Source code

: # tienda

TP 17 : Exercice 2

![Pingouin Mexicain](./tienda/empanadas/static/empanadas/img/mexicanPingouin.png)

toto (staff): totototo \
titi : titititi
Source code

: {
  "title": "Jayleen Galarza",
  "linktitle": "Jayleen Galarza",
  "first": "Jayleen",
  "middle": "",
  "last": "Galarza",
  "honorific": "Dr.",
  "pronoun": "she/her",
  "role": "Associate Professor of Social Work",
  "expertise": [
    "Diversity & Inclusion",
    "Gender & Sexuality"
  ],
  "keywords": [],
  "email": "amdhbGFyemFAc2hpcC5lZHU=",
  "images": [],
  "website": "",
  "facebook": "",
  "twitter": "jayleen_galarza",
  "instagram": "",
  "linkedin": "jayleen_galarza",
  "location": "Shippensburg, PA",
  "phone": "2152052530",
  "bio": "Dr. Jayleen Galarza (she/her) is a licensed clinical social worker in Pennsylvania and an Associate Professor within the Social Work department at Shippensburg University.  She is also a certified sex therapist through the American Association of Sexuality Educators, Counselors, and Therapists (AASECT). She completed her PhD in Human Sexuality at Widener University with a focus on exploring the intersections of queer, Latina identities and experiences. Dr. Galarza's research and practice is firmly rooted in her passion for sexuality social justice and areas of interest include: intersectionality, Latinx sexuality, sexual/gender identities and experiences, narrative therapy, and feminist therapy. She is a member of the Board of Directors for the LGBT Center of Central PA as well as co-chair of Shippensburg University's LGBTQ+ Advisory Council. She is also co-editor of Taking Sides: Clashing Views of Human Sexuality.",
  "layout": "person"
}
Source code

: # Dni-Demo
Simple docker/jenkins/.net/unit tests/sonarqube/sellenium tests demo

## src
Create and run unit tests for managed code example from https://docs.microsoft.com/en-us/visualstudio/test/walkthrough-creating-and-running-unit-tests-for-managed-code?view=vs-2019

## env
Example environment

********

Exercise goal
Using the data above, establish how many lines include the word "unit"; the reply is that number only.

Solution
2